The failure mode was not missing data. The failure mode was misclassification of individual carrier selection decisions.


How FLOW Was Introduced

Leadership was not seeking a new TMS or bidding platform. They were seeking a way to interpret carrier selection risk consistently. Specifically, they wanted:

• A shared language to distinguish routine selections from consequential ones.

• A way to avoid over-optimizing low-impact moves.

• A lens to surface systemic risk created by a single carrier choice.


FLOW was introduced as a classification lens to evaluate each carrier selection before tendering.


Identifying the Unit of Effort

Rather than optimizing annual spend or carrier scorecards, the organization anchored on a single unit of work:

• Unit of Effort: one carrier selection decision for a specific shipment or lane movement.

• Each selection decision is evaluated independently.

• Portfolio metrics are tracked separately and are not used to classify the unit.


How Complexity Was Determined

Complexity was defined as the amount of judgment required to evaluate viable carrier options.

• Low complexity selections involve interchangeable carriers with predictable performance.

• Higher complexity selections involve limited capacity, special handling, or uncertain reliability.

• Higher complexity selections require tradeoffs across cost, service, and resilience.


This definition of complexity was applied consistently across all carrier selection decisions.


How Scale Was Determined

Scale was defined as the breadth of downstream impact created by assigning a specific carrier.

• Number of downstream orders or operations dependent on the movement.

• Degree of substitution available if the carrier fails.

• Visibility and coordination required to manage execution or recovery.


Freight rate and shipment value were tracked, but they were not used as the primary definition of scale.


Other Measures of Scale Considered

Several commonly used indicators were considered but not used for classification:

• Absolute freight cost.

• Lane volume history.

• Urgency language associated with delivery commitments.


These indicators informed execution, but they did not reliably predict impact breadth.


Applying FLOW to Carrier Selection Decisions

With complexity and scale definitions fixed, each carrier selection was classified before tendering:

• Determine complexity first (option viability).

• Determine scale second (impact breadth).

• Assign a single FLOW classification to the selection.

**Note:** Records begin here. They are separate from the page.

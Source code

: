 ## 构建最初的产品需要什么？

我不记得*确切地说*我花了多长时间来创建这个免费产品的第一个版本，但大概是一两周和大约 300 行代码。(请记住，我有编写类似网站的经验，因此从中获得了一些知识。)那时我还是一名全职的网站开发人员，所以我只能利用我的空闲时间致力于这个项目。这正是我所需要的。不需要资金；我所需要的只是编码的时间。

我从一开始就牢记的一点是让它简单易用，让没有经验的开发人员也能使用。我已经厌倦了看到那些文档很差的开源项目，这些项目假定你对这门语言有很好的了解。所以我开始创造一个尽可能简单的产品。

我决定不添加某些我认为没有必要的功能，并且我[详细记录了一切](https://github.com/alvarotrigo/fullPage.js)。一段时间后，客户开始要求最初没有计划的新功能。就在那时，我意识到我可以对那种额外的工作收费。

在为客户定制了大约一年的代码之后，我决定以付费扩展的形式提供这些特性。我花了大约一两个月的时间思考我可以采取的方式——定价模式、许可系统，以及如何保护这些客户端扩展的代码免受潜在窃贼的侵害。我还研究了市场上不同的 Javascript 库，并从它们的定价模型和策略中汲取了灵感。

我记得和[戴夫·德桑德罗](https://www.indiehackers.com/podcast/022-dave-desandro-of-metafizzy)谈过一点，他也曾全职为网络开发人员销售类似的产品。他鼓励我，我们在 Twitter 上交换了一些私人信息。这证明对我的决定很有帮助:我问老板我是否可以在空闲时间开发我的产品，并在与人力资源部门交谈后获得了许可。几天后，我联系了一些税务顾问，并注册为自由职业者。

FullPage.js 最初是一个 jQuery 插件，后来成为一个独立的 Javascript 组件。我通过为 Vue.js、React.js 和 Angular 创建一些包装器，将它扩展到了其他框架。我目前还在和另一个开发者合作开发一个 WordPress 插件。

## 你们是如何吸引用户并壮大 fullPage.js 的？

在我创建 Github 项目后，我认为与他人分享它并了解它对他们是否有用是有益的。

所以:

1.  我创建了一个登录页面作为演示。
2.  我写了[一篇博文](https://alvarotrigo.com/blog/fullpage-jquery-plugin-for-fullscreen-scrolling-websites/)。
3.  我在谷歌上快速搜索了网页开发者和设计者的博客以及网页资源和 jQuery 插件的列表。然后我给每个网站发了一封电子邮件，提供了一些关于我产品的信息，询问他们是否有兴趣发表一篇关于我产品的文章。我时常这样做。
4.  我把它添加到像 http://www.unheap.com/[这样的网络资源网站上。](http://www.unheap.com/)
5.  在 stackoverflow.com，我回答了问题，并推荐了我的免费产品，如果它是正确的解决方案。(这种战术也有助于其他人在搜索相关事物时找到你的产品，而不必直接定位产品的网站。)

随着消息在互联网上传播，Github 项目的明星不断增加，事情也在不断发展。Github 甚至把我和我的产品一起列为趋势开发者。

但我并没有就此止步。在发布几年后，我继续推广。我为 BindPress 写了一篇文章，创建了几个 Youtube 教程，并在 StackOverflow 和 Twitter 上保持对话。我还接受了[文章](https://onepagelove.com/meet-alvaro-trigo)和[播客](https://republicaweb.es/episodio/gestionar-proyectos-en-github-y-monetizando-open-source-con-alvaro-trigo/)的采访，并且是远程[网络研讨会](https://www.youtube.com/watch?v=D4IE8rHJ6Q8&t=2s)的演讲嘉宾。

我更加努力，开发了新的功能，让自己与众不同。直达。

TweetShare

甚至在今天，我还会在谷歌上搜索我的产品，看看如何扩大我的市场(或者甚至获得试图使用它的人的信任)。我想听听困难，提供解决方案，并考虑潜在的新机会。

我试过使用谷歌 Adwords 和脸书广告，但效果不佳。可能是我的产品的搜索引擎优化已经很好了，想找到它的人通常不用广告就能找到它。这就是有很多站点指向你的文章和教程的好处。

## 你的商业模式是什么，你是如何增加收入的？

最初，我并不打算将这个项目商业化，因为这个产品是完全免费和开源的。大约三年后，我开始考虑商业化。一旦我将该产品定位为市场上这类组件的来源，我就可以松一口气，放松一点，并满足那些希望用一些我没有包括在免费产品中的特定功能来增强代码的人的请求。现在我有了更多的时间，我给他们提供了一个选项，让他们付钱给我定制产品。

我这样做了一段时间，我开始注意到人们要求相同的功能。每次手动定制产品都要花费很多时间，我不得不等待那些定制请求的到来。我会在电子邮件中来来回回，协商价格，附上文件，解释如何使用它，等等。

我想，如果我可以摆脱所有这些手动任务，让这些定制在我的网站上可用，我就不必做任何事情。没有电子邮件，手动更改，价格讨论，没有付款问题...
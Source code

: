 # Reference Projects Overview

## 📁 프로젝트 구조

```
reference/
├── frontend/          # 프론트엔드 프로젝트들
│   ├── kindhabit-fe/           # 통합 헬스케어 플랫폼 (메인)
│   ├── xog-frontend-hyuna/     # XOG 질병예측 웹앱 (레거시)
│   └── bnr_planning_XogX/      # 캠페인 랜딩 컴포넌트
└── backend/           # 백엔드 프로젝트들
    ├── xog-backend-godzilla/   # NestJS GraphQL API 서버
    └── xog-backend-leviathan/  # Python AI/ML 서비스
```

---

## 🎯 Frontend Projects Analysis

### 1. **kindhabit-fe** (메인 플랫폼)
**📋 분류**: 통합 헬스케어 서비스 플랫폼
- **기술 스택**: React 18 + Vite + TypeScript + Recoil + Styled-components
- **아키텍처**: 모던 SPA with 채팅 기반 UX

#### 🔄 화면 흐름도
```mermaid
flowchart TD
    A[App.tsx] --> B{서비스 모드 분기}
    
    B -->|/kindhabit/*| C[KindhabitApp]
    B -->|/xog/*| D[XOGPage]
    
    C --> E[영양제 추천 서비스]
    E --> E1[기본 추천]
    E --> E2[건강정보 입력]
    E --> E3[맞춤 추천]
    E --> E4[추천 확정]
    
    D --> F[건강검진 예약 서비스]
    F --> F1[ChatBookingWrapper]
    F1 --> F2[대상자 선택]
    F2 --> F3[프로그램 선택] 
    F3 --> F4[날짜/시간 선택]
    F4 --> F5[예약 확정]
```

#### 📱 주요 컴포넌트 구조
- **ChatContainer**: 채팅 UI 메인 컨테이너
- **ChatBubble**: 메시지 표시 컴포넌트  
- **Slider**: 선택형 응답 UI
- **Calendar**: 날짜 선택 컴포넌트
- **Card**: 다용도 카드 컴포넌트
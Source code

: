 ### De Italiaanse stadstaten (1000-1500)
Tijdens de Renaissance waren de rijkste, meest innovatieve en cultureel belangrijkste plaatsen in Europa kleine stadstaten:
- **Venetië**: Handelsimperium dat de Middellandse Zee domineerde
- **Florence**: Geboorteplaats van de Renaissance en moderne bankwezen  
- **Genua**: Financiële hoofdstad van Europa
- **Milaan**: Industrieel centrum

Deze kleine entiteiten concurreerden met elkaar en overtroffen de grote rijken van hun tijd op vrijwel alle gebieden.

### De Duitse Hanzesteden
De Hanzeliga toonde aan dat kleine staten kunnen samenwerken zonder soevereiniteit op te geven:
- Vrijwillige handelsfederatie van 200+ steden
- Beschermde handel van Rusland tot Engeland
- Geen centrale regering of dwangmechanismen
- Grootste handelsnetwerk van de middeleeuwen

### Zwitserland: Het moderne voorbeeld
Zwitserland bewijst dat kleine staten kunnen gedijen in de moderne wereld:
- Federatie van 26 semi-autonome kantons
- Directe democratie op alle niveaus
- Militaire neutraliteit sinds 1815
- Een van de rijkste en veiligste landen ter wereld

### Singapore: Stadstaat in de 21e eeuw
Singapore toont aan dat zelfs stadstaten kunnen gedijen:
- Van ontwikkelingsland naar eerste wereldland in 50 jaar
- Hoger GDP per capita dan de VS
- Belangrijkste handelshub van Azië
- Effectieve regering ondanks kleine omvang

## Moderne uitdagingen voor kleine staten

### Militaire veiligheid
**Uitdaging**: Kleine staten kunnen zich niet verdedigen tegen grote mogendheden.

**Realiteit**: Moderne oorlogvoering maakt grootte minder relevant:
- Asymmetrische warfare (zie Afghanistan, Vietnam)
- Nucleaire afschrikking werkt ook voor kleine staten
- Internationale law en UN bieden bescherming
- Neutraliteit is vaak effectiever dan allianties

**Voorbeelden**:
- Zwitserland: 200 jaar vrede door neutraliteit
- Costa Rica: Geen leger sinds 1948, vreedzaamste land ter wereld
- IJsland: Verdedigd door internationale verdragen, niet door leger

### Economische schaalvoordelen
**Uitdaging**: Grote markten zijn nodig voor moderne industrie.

FLOW A — Local, Contained Requests

Example: selecting a contracted carrier for a low-volume, non-critical shipment.

• Complexity: low.

• Scale: low.

• Handling implication: rate-optimized selection using standard rules. 


FLOW B — Broader Operational Impact Carrier Selections

Example: selecting a carrier for a shipment feeding multiple customer orders.

• Complexity: low.

• Scale: moderate.

• Handling implication: balance cost and reliability with visibility.


FLOW C — Complex, Judgment-Driven Carrier Selections

Example: selecting a carrier under constrained capacity or special handling requirements.

• Complexity: high.

• Scale: low-to-moderate.

• Handling implication: deliberate evaluation before tendering. 


FLOW D — System-Level Impact from a Single Carrier Selection

Example: assigning a single carrier to a critical movement that gates a launch, restart, or contractual milestone.

• Complexity: may be low or high.

• Scale: high because many downstream commitments hinge on this single selection.

• Handling implication: governance and sequencing are required due to impact breadth, not shipment count.


FLOW S — Exceptional Carrier Selections

Example: emergency or security-driven selections outside normal contracting rules.

• Normal tendering rules are inappropriate.

• Explicit exception handling is required.

• Post-event review is critical.


What Changed After FLOW Classification 

Once carrier selections were classified consistently, execution improved:

• Routine selections moved faster with less debate.

• High-impact selections surfaced risk earlier.

• Hidden concentration risk became visible.


Organizational Implications 

FLOW classification reshaped how transportation teams balanced cost and resilience:

• Escalation aligned to impact breadth rather than rate variance.

• Decision ownership became clearer.

• Carrier strategy shifted from reactive to intentional.